Records from a data collection
——————————

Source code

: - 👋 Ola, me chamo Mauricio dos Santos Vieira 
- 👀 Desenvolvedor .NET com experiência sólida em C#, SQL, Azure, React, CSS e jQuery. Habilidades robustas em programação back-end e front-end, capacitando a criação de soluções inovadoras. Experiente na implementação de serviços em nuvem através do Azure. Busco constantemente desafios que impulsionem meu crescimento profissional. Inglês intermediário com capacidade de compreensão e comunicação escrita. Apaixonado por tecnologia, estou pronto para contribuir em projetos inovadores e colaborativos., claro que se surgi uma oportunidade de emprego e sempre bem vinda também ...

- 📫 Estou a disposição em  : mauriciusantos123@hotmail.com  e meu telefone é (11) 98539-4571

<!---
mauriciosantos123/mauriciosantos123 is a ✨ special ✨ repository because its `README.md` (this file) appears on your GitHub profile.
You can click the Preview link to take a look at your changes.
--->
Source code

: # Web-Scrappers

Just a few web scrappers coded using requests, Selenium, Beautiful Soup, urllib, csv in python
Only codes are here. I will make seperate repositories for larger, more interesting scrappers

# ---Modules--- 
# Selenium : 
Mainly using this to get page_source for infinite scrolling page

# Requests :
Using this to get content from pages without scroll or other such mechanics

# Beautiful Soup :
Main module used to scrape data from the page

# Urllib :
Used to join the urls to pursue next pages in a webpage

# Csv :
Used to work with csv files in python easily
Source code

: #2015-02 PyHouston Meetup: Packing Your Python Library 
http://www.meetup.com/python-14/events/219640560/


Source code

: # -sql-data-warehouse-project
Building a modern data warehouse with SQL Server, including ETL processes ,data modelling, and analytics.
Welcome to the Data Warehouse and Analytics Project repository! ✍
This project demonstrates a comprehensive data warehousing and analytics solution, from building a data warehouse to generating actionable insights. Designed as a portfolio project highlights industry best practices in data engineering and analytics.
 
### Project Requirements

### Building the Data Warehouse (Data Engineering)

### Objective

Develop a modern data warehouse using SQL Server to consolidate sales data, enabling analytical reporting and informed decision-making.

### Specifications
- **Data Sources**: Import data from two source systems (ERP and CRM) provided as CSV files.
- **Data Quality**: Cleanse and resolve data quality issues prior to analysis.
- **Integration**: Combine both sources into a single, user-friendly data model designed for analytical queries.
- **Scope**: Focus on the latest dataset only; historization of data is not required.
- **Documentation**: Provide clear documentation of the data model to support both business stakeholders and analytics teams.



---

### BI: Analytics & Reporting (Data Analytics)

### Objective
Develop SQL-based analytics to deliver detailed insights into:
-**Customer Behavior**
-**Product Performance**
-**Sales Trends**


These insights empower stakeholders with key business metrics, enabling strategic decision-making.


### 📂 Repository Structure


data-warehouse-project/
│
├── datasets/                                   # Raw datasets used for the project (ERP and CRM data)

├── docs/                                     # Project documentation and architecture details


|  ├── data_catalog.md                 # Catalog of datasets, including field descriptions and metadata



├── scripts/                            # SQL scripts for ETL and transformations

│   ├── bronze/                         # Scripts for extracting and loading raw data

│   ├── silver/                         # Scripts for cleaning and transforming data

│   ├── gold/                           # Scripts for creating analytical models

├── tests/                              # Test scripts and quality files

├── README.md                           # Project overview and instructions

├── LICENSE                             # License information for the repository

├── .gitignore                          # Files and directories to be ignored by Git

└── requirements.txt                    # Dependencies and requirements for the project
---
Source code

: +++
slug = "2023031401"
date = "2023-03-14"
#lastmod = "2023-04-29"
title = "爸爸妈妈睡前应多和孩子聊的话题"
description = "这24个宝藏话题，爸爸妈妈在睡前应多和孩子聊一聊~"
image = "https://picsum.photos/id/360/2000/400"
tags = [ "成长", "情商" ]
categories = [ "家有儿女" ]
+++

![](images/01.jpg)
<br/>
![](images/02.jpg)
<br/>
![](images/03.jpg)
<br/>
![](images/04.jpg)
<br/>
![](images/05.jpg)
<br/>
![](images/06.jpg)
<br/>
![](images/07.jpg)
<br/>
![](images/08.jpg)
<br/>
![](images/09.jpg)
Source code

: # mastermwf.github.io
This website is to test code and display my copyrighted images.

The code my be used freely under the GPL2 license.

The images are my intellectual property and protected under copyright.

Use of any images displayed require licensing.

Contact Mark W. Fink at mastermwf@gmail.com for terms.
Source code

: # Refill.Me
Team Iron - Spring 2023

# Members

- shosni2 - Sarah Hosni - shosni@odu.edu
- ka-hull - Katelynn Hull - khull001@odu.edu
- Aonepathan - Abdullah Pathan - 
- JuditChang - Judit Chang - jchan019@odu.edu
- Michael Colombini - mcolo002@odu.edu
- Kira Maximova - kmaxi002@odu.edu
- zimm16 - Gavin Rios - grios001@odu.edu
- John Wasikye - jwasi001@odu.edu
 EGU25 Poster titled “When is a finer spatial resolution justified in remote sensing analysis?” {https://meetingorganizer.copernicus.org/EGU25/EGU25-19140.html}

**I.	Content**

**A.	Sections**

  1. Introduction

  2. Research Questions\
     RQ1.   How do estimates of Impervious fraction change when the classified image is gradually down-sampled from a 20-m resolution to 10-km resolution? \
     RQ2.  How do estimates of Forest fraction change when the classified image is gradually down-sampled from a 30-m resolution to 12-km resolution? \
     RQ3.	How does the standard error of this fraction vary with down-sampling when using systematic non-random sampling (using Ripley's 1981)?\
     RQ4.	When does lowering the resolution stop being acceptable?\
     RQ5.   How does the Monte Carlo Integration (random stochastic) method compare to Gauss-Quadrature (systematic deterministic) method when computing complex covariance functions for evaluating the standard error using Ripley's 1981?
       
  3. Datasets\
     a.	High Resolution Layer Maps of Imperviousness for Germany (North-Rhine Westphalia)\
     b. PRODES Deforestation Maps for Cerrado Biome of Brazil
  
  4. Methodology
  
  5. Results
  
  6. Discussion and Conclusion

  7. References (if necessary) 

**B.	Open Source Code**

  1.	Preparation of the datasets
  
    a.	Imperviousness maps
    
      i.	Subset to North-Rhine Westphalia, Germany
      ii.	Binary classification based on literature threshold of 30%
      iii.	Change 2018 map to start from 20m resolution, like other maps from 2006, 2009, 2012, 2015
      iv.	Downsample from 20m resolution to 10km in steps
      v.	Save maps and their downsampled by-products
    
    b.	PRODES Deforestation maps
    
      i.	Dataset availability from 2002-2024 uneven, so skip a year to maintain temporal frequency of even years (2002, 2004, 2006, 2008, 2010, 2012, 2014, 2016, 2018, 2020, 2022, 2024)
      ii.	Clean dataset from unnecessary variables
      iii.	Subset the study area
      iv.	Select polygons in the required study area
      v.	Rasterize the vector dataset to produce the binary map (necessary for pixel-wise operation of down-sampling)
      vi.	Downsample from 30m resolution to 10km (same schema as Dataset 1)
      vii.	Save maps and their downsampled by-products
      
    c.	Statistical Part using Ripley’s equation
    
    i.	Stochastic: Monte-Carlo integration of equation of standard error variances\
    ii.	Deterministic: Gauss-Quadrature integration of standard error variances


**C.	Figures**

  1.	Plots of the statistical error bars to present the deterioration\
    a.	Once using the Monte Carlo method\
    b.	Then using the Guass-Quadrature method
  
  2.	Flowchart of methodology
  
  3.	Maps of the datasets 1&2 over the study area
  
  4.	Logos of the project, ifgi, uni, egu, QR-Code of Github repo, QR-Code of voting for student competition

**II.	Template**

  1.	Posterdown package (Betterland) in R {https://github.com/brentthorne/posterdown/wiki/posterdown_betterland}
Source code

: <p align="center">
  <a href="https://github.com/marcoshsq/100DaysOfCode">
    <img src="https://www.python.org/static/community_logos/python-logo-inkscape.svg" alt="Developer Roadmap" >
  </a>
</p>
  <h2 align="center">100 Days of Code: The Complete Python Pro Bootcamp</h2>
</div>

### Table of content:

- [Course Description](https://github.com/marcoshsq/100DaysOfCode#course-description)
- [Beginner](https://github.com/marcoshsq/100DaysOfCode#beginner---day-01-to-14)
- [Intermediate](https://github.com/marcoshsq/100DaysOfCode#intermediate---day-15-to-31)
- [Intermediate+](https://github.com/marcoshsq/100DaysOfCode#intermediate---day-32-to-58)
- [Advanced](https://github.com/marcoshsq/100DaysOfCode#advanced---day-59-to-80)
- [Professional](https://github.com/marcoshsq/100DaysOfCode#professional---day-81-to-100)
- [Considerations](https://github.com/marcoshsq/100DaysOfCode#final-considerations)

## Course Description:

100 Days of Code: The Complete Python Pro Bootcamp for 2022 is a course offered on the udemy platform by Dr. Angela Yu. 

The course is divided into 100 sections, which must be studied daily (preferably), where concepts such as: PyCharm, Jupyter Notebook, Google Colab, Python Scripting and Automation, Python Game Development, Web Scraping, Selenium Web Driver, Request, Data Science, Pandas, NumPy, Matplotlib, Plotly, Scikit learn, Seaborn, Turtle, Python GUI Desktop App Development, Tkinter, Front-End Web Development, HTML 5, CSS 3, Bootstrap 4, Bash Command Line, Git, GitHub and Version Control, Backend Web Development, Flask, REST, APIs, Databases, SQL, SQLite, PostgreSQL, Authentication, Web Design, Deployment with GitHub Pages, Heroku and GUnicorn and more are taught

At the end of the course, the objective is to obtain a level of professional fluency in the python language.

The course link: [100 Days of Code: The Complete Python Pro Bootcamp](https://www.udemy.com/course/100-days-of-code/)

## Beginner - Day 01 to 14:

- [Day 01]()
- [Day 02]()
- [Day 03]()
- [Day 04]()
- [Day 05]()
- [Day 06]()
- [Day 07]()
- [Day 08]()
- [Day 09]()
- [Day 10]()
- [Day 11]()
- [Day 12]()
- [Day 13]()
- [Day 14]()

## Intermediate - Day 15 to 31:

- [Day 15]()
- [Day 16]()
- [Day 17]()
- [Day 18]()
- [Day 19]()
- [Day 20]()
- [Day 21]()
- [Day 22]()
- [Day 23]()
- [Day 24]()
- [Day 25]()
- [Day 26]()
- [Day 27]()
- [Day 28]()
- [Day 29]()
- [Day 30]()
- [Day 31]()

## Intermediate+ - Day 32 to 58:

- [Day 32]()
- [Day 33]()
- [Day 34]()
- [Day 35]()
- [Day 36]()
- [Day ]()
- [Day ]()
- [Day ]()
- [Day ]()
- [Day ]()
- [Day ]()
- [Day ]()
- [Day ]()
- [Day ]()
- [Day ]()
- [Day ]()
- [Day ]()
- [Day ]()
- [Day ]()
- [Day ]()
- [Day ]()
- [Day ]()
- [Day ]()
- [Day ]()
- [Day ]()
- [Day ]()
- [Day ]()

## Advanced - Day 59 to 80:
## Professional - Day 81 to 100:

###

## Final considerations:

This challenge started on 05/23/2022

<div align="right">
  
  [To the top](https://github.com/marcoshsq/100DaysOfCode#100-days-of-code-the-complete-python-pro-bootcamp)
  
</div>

——————————

Task item
Scan the data for the string "Save" and copy each line in which it occurs.

Task answer
      v.	Save maps and their downsampled by-products
      vii.	Save maps and their downsampled by-products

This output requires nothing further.